According to this press article, Georgetown neuroscientists say once a word is known, sounding it out is not necessary. And it’s this work that is the basis of my new series of visual memory workshops.

I first came across something called “the spelling strategy” while training as an NLP Master Practitioner – learning I started in order to support my dyslexic son back in 2008. He and I went on a separate ‘how to’ workshop at the time. Then, last year I refreshed my skills and caught up with all the latest neuroscience thinking when I qualified as a Visual Memory Practitioner.

Anyway, this article explains quite neatly the basic science behind why visual memory is so important to us as we learn to read and spell. It’s important here that I make a clear distinction between visual teaching styles and visual memory (or learning) – they’re different things.
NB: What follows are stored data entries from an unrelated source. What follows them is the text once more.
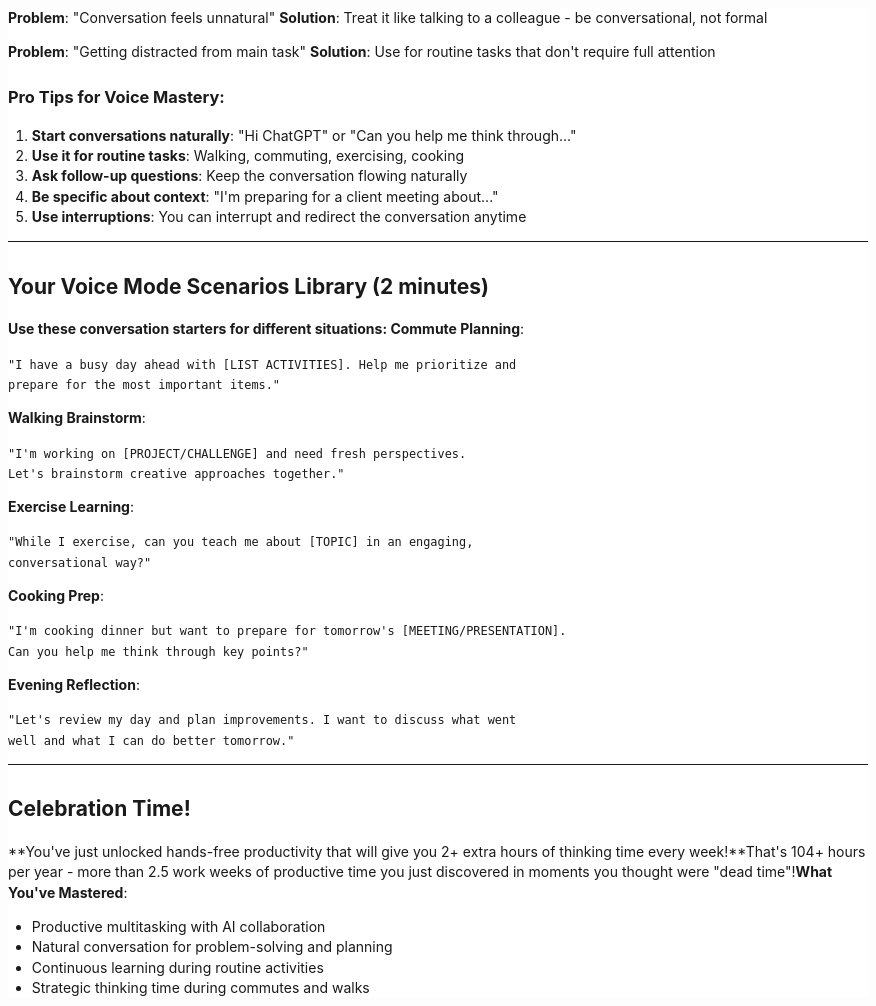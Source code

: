**Problem**: "Conversation feels unnatural"
**Solution**: Treat it like talking to a colleague - be conversational, not formal

**Problem**: "Getting distracted from main task"
**Solution**: Use for routine tasks that don't require full attention

### Pro Tips for Voice Mastery:

1. **Start conversations naturally**: "Hi ChatGPT" or "Can you help me think through..."
2. **Use it for routine tasks**: Walking, commuting, exercising, cooking
3. **Ask follow-up questions**: Keep the conversation flowing naturally
4. **Be specific about context**: "I'm preparing for a client meeting about..."
5. **Use interruptions**: You can interrupt and redirect the conversation anytime

---

## Your Voice Mode Scenarios Library (2 minutes)

**Use these conversation starters for different situations: Commute Planning**:
```
"I have a busy day ahead with [LIST ACTIVITIES]. Help me prioritize and 
prepare for the most important items."
```

**Walking Brainstorm**:
```
"I'm working on [PROJECT/CHALLENGE] and need fresh perspectives. 
Let's brainstorm creative approaches together."
```

**Exercise Learning**:
```
"While I exercise, can you teach me about [TOPIC] in an engaging, 
conversational way?"
```

**Cooking Prep**:
```
"I'm cooking dinner but want to prepare for tomorrow's [MEETING/PRESENTATION]. 
Can you help me think through key points?"
```

**Evening Reflection**:
```
"Let's review my day and plan improvements. I want to discuss what went 
well and what I can do better tomorrow."
```

---

## Celebration Time!

**You've just unlocked hands-free productivity that will give you 2+ extra hours of thinking time every week!**That's 104+ hours per year - more than 2.5 work weeks of productive time you just discovered in moments you thought were "dead time"!**What You've Mastered**:
- Productive multitasking with AI collaboration
- Natural conversation for problem-solving and planning
- Continuous learning during routine activities
- Strategic thinking time during commutes and walks
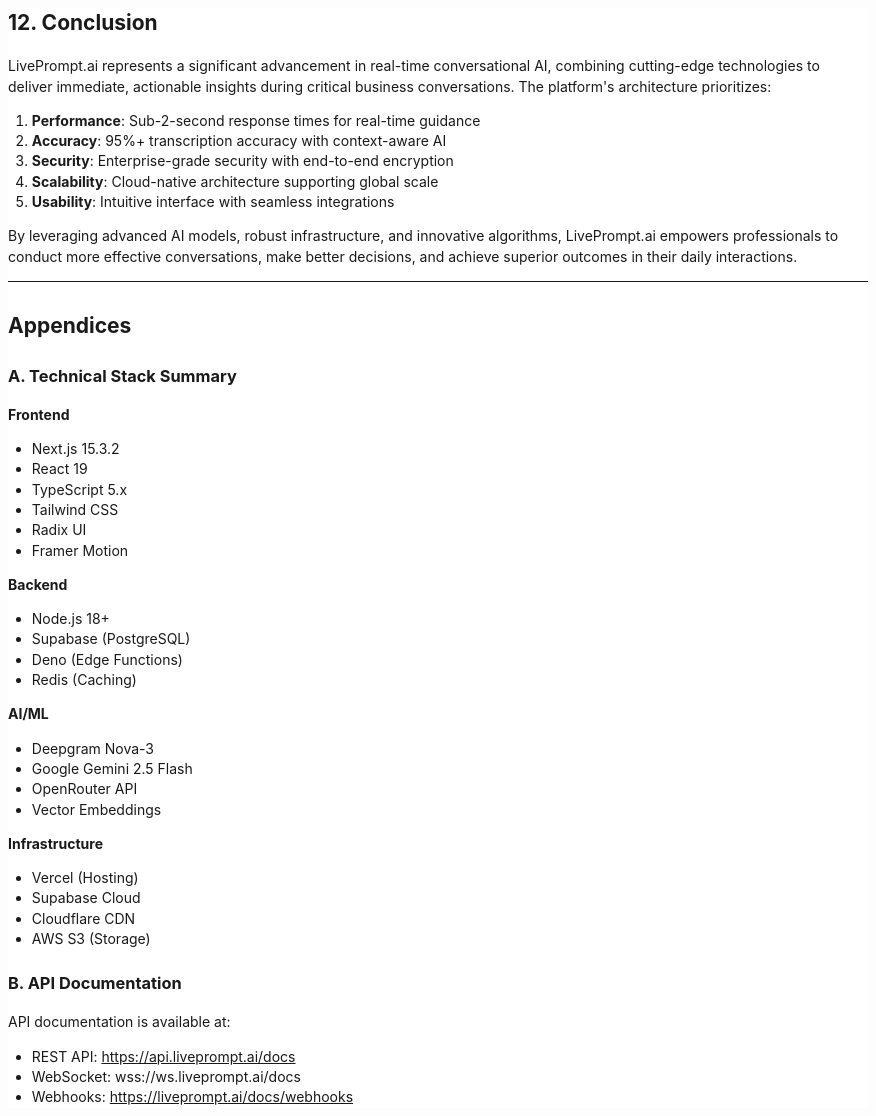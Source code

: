 ## 12. Conclusion

LivePrompt.ai represents a significant advancement in real-time conversational AI, combining cutting-edge technologies to deliver immediate, actionable insights during critical business conversations. The platform's architecture prioritizes:

1. **Performance**: Sub-2-second response times for real-time guidance
2. **Accuracy**: 95%+ transcription accuracy with context-aware AI
3. **Security**: Enterprise-grade security with end-to-end encryption
4. **Scalability**: Cloud-native architecture supporting global scale
5. **Usability**: Intuitive interface with seamless integrations

By leveraging advanced AI models, robust infrastructure, and innovative algorithms, LivePrompt.ai empowers professionals to conduct more effective conversations, make better decisions, and achieve superior outcomes in their daily interactions.

---

## Appendices

### A. Technical Stack Summary

**Frontend**
- Next.js 15.3.2
- React 19
- TypeScript 5.x
- Tailwind CSS
- Radix UI
- Framer Motion

**Backend**
- Node.js 18+
- Supabase (PostgreSQL)
- Deno (Edge Functions)
- Redis (Caching)

**AI/ML**
- Deepgram Nova-3
- Google Gemini 2.5 Flash
- OpenRouter API
- Vector Embeddings

**Infrastructure**
- Vercel (Hosting)
- Supabase Cloud
- Cloudflare CDN
- AWS S3 (Storage)

### B. API Documentation

API documentation is available at:
- REST API: https://api.liveprompt.ai/docs
- WebSocket: wss://ws.liveprompt.ai/docs
- Webhooks: https://liveprompt.ai/docs/webhooks
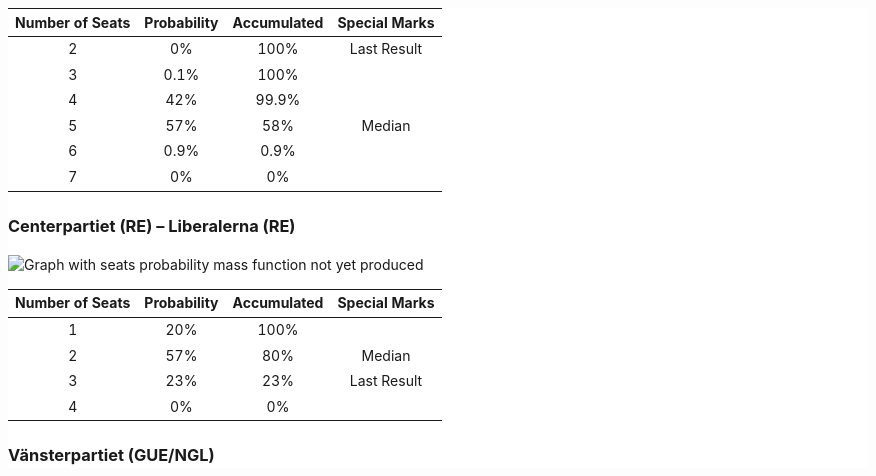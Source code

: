| Number of Seats | Probability | Accumulated | Special Marks |
|:---------------:|:-----------:|:-----------:|:-------------:|
| 2 | 0% | 100% | Last Result |
| 3 | 0.1% | 100% |  |
| 4 | 42% | 99.9% |  |
| 5 | 57% | 58% | Median |
| 6 | 0.9% | 0.9% |  |
| 7 | 0% | 0% |  |

### Centerpartiet (RE) – Liberalerna (RE)

![Graph with seats probability mass function not yet produced](2019-06-13-Sentio-coalitions-seats-pmf-c–l.png "Seats Probability Mass Function")

| Number of Seats | Probability | Accumulated | Special Marks |
|:---------------:|:-----------:|:-----------:|:-------------:|
| 1 | 20% | 100% |  |
| 2 | 57% | 80% | Median |
| 3 | 23% | 23% | Last Result |
| 4 | 0% | 0% |  |

### Vänsterpartiet (GUE/NGL)
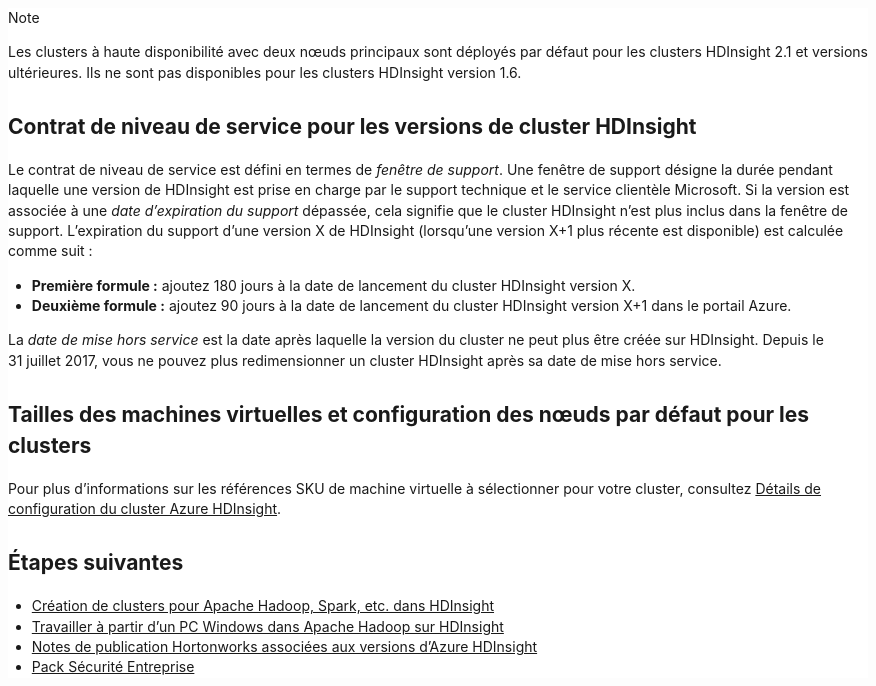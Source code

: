 > [!NOTE]
> Les clusters à haute disponibilité avec deux nœuds principaux sont déployés par défaut pour les clusters HDInsight 2.1 et versions ultérieures. Ils ne sont pas disponibles pour les clusters HDInsight version 1.6.

## <a name="service-level-agreement-for-hdinsight-cluster-versions"></a>Contrat de niveau de service pour les versions de cluster HDInsight

Le contrat de niveau de service est défini en termes de _fenêtre de support_. Une fenêtre de support désigne la durée pendant laquelle une version de HDInsight est prise en charge par le support technique et le service clientèle Microsoft. Si la version est associée à une _date d’expiration du support_ dépassée, cela signifie que le cluster HDInsight n’est plus inclus dans la fenêtre de support. L’expiration du support d’une version X de HDInsight (lorsqu’une version X+1 plus récente est disponible) est calculée comme suit :

- **Première formule :** ajoutez 180 jours à la date de lancement du cluster HDInsight version X.
- **Deuxième formule :** ajoutez 90 jours à la date de lancement du cluster HDInsight version X+1 dans le portail Azure.

La _date de mise hors service_ est la date après laquelle la version du cluster ne peut plus être créée sur HDInsight. Depuis le 31 juillet 2017, vous ne pouvez plus redimensionner un cluster HDInsight après sa date de mise hors service.

## <a name="default-node-configuration-and-virtual-machine-sizes-for-clusters"></a>Tailles des machines virtuelles et configuration des nœuds par défaut pour les clusters

Pour plus d’informations sur les références SKU de machine virtuelle à sélectionner pour votre cluster, consultez [Détails de configuration du cluster Azure HDInsight](hdinsight-supported-node-configuration.md).

## <a name="next-steps"></a>Étapes suivantes

- [Création de clusters pour Apache Hadoop, Spark, etc. dans HDInsight](hdinsight-hadoop-provision-linux-clusters.md)
- [Travailler à partir d’un PC Windows dans Apache Hadoop sur HDInsight](hdinsight-hadoop-windows-tools.md)
- [Notes de publication Hortonworks associées aux versions d’Azure HDInsight](./hortonworks-release-notes.md)
- [Pack Sécurité Entreprise](./enterprise-security-package.md)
On my workshops, I’ll cover the shocking connection between kids on the spectrum of dyslexia, ADD etc. and a lack of visual memory. The kids are encouraged to have fun with visualisation and use their imaginations.

I’ve summarised the salient points from the article below:

  • Skilled readers can recognize words at lightning fast speed because the word has been placed in a visual dictionary of sorts
  • Unraveling how the brain solves the complex task of reading can help in uncovering the brain basis of reading disorders, such as dyslexia
  • If the sounds of the word had influence in this part of the brain we would expect to see that they activate the same or similar neurons, but this was not the case
  • It requires some time to read and sound a word out, but after perhaps just one visual presentation of the word, you can recognize it without sounding it out.